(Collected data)
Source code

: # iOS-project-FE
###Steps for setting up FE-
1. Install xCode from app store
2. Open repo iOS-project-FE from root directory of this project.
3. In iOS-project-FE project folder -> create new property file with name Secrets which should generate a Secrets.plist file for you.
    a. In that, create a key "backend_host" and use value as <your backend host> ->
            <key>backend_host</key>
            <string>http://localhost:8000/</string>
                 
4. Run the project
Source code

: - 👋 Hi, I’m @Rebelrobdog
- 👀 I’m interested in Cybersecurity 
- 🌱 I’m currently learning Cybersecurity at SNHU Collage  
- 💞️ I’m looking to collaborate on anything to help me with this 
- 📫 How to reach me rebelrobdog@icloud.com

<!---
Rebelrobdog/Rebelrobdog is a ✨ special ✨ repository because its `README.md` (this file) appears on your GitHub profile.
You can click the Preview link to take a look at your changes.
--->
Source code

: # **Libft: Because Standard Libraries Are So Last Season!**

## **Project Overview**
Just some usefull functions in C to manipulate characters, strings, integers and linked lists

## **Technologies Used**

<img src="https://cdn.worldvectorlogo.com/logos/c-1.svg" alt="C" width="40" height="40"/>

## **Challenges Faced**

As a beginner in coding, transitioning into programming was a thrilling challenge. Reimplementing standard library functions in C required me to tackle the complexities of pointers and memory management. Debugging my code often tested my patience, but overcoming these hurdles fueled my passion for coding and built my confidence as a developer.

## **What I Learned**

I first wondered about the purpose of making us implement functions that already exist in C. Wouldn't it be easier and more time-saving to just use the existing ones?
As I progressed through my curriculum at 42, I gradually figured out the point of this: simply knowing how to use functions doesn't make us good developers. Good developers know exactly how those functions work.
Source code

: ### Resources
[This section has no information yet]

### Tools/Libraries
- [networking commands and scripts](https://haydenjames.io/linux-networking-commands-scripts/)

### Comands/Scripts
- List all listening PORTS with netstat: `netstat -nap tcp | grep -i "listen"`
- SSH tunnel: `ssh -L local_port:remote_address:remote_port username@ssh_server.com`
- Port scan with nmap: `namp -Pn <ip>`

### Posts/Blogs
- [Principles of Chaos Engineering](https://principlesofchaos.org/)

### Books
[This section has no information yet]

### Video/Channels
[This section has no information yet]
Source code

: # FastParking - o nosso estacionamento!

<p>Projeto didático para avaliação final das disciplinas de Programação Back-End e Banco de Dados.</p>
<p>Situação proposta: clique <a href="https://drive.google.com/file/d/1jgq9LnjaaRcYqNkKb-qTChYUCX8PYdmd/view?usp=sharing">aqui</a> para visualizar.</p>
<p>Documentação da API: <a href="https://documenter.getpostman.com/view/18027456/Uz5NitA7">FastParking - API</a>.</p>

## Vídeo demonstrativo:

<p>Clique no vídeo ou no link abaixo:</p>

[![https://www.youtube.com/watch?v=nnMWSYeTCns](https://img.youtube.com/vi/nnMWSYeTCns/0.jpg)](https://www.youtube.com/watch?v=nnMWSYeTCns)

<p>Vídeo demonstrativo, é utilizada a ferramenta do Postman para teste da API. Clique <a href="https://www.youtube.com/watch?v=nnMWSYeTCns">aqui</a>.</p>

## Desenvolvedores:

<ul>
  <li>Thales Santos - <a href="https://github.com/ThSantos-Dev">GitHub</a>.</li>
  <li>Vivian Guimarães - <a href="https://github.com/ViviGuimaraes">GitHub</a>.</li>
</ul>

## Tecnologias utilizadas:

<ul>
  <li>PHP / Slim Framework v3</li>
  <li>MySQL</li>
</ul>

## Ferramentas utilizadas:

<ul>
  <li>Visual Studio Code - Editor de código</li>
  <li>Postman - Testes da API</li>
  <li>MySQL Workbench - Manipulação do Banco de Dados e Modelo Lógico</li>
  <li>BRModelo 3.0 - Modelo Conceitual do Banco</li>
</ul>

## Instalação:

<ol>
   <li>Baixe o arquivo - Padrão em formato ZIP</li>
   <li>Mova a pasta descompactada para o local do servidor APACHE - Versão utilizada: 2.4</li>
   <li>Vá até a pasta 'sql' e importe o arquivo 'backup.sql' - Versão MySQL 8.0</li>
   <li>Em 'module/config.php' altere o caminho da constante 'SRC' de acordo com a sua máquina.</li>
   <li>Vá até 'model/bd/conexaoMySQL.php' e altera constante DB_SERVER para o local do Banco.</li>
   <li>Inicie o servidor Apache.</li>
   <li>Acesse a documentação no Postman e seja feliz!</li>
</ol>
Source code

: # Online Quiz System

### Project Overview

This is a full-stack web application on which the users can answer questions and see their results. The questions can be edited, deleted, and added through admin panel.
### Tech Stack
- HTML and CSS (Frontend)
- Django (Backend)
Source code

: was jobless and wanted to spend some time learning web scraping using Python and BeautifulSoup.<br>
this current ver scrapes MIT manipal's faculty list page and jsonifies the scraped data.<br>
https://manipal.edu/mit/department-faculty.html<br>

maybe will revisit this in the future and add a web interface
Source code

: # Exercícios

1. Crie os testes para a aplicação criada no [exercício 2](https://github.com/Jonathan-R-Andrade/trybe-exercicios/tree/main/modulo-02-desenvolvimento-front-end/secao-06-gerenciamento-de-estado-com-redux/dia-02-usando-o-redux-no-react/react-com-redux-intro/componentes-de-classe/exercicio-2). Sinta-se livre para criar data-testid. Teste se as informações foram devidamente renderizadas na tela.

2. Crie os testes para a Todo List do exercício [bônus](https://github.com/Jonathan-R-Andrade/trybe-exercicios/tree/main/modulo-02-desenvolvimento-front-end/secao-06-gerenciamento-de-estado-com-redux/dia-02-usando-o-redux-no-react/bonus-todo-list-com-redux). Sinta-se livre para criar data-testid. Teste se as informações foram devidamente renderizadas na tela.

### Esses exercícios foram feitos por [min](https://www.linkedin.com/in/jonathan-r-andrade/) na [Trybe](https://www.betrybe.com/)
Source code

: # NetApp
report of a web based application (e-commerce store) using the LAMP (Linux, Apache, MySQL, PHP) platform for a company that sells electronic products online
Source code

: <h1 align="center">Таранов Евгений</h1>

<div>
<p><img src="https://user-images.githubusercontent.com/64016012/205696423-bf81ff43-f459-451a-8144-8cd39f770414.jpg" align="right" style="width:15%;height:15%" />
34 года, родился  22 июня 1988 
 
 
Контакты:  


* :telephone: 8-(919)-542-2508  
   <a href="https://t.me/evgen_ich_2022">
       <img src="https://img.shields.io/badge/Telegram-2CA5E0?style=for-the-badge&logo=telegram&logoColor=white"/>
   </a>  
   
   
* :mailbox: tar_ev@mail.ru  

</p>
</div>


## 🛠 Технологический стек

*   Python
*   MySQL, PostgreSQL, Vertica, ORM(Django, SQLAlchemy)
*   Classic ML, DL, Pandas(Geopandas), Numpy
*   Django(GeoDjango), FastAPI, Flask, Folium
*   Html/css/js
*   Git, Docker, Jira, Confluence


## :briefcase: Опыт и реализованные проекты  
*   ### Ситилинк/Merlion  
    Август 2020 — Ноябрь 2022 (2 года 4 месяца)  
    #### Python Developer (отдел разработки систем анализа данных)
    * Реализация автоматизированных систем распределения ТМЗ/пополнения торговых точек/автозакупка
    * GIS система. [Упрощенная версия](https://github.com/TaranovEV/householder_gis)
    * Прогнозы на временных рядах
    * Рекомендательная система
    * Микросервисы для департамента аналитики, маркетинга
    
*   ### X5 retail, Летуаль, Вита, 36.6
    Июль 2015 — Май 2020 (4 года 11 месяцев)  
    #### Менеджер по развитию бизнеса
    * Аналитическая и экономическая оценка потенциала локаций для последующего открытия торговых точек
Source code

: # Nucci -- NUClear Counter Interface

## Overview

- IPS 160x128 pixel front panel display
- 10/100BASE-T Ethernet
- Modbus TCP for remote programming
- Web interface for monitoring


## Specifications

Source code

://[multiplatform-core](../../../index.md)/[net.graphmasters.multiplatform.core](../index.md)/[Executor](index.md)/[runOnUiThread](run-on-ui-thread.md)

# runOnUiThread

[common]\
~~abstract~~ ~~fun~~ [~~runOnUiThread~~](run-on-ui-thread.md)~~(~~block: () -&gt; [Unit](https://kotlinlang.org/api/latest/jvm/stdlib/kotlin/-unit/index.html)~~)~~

## Work request:
The required output is every line above from the one with "GIS система. [Упрощенная" down to the one with "#### Менеджер по развитию бизнеса", restated word for word, ends included.

## Exercise output:
    * GIS система. [Упрощенная версия](https://github.com/TaranovEV/householder_gis)
    * Прогнозы на временных рядах
    * Рекомендательная система
    * Микросервисы для департамента аналитики, маркетинга
    
*   ### X5 retail, Летуаль, Вита, 36.6
    Июль 2015 — Май 2020 (4 года 11 месяцев)  
    #### Менеджер по развитию бизнеса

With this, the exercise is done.